> [Brief] Only the lines that hold "mathcal" should be in the answer, each copied from the data below.

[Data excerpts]

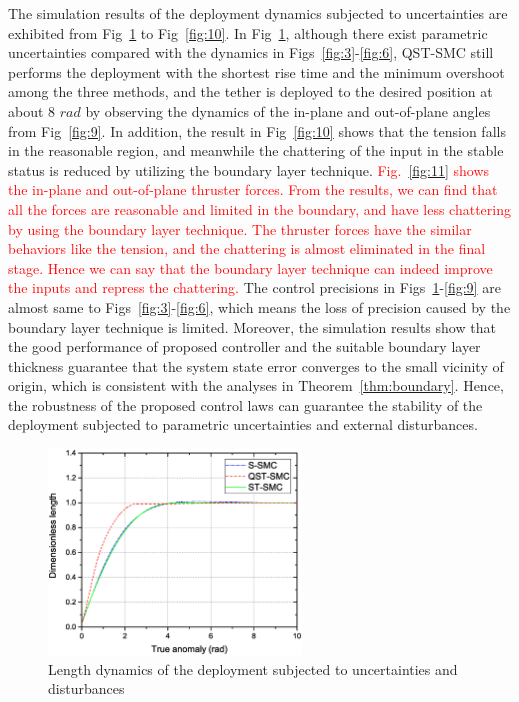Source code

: \documentclass[3p]{elsarticle}
\theoremstyle{plain}
\theoremstyle{remark}
\begin{document}
The simulation results of the deployment dynamics subjected to uncertainties are exhibited from Fig~\ref{fig:7} to Fig~\ref{fig:10}. In Fig~\ref{fig:7}, although there exist parametric uncertainties compared with the dynamics in Figs~\ref{fig:3}-\ref{fig:6}, QST-SMC still performs the deployment with the shortest rise time and the minimum overshoot among the three methods, and the tether is deployed to the desired position at about 8 $rad$ by observing the dynamics of the in-plane and out-of-plane angles from Fig~\ref{fig:9}. In addition, the result in Fig~\ref{fig:10} shows that the tension falls in the reasonable region, and meanwhile the chattering of the input in the stable status is reduced by utilizing the boundary layer technique. \textcolor{red}{Fig.~\ref{fig:11} shows the in-plane and out-of-plane thruster forces. From the results, we can find that all the forces are reasonable and limited in the boundary, and have less chattering by using the boundary layer technique. The thruster forces have the similar behaviors like the tension, and the chattering is almost eliminated in the final stage. Hence we can say that the boundary layer technique can indeed improve the inputs and repress the chattering.} The control precisions in Figs~\ref{fig:7}-\ref{fig:9} are almost same to Figs~\ref{fig:3}-\ref{fig:6}, which means the loss of precision caused by the boundary layer technique is limited. Moreover, the simulation results show that the good performance of proposed controller and the suitable boundary layer thickness guarantee that the system state error converges to the small vicinity of origin, which is consistent with the analyses in Theorem~\ref{thm:boundary}. Hence, the robustness of the proposed control laws can guarantee the stability of the deployment subjected to parametric uncertainties and external disturbances.
\begin{figure}
\centering
\includegraphics[width=0.6\textwidth]{paper4_fig7_20161025.eps}
\caption{Length dynamics of the deployment subjected to uncertainties and disturbances}
\label{fig:7}
\end{figure}
\end{document}
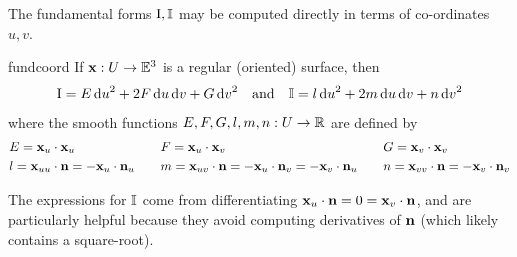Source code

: \goodbreak

The fundamental forms $\mathrm{I},\mathbb{I}$ may be computed directly in terms of co-ordinates $u,v$.
 
\begin{thm}{}{fundcoord}
	If ${\mathbf{x}}:U\to\mathbb{E}^3$ is a regular (oriented) surface, then
	\[
		\mathrm{I}=E\,{\mathrm{d} u}^2+2F\,{\mathrm{d} u}\,{\mathrm{d} v}+G\,{\mathrm{d} v}^2\quad\text{and}\quad \mathbb{I} =l\,{\mathrm{d} u}^2+2m\,{\mathrm{d} u}\,{\mathrm{d} v}+n\,{\mathrm{d} v}^2
	\]
	where the smooth functions $E,F,G,l,m,n:U\to\mathbb{R}$ are defined by
	\begin{align*}
		&E={\mathbf{x}}_u\cdot{\mathbf{x}}_u &&F={\mathbf{x}}_u\cdot{\mathbf{x}}_v &&G={\mathbf{x}}_v\cdot{\mathbf{x}}_v\\
		&l={\mathbf{x}}_{uu}\cdot{\mathbf{n}} =-{\mathbf{x}}_u\cdot{\mathbf{n}}_u\quad &&m={\mathbf{x}}_{uv}\cdot{\mathbf{n}}=-{\mathbf{x}}_u\cdot{\mathbf{n}}_v=-{\mathbf{x}}_v\cdot{\mathbf{n}}_u\quad &&n={\mathbf{x}}_{vv}\cdot {\mathbf{n}}=-{\mathbf{x}}_v\cdot{\mathbf{n}}_v
	\end{align*}
\end{thm}

The expressions for $\mathbb{I}$ come from differentiating ${\mathbf{x}}_u\cdot{\mathbf{n}}=0={\mathbf{x}}_v\cdot{\mathbf{n}}$, and are particularly helpful because they avoid computing derivatives of ${\mathbf{n}}$ (which likely contains a square-root). 

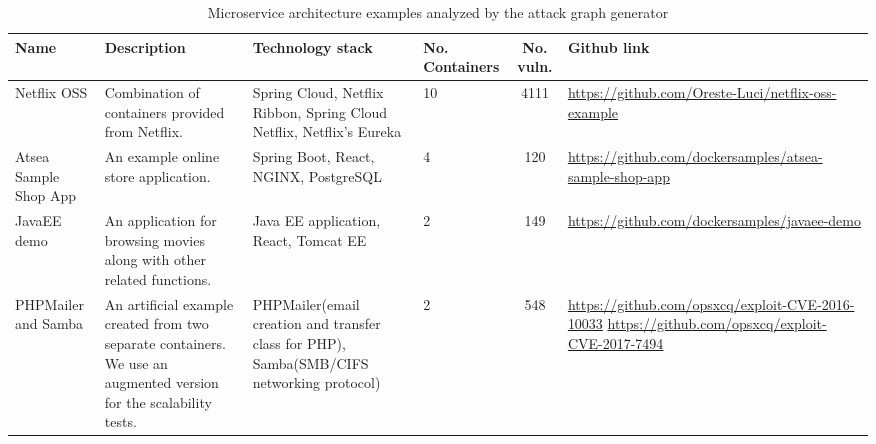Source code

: \begin{table*}[t]
	\begin{center}
		\begin{tabular}{ p{20mm}p{35mm}p{35mm}p{10mm}cp{35mm} } 
			\hline
			Name & Description & Technology stack & No. Containers & No. vuln. & Github link \\\hline 
			
			Netflix OSS & Combination of containers provided from Netflix. & Spring Cloud, Netflix Ribbon, Spring Cloud Netflix, Netflix's Eureka & 10 & 4111 & \url{https://github.com/Oreste-Luci/netflix-oss-example} \\
			
			Atsea Sample Shop App & An example online store application. & Spring Boot, React, NGINX, PostgreSQL & 4 & 120 & \url{https://github.com/dockersamples/atsea-sample-shop-app} \\
			
			JavaEE demo & An application for browsing movies along with other related functions. & Java EE application, React, Tomcat EE & 2 & 149 & \url{https://github.com/dockersamples/javaee-demo} \\
			
			PHPMailer and Samba & An artificial example created from two separate containers. We use an augmented version for the scalability tests. & PHPMailer(email creation and transfer class for PHP), Samba(SMB/CIFS networking protocol) & 2 & 548 &  \url{https://github.com/opsxcq/exploit-CVE-2016-10033}
			\url{https://github.com/opsxcq/exploit-CVE-2017-7494} \\
			
			
			\hline
		\end{tabular}
	\end{center}
	
	\caption{Microservice architecture examples analyzed by the attack graph generator}
	\label{table_technologies}
	
\end{table*}
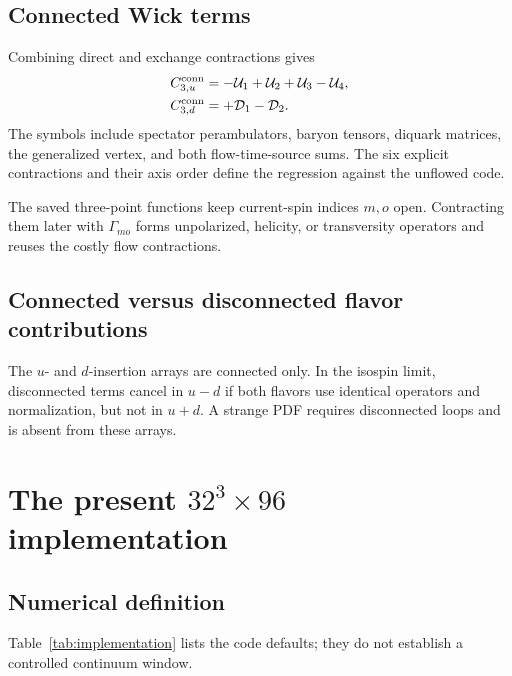 \documentclass[11pt]{article}
\numberwithin{equation}{section}
\begin{document}
\subsection{Connected Wick terms}

Combining direct and exchange contractions gives
\begin{align}
  C_{3,u}^{\rm conn}
  &=-\mathcal U_1+\mathcal U_2+\mathcal U_3-\mathcal U_4,
  \\
  C_{3,d}^{\rm conn}
  &=+\mathcal D_1-\mathcal D_2.
  \label{eq:wick-signs}
\end{align}
The symbols include spectator perambulators, baryon tensors, diquark matrices,
the generalized vertex, and both flow-time-source sums. The six explicit
contractions and their axis order define the regression against the unflowed
code.

The saved three-point functions keep current-spin indices \(m,o\) open.
Contracting them later with \(\Gamma_{mo}\) forms unpolarized, helicity, or
transversity operators and reuses the costly flow contractions.

\subsection{Connected versus disconnected flavor contributions}

The \(u\)- and \(d\)-insertion arrays are connected only. In the isospin
limit, disconnected terms cancel in \(u-d\) if both flavors use identical
operators and normalization, but not in \(u+d\). A strange PDF requires
disconnected loops and is absent from these arrays.

\section{The present \texorpdfstring{\(32^3\times96\)}{32x96} implementation}

\subsection{Numerical definition}

Table~\ref{tab:implementation} lists the code defaults; they do not establish
a controlled continuum window.
\end{document}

> [Response]
  &=-\mathcal U_1+\mathcal U_2+\mathcal U_3-\mathcal U_4,
  &=+\mathcal D_1-\mathcal D_2.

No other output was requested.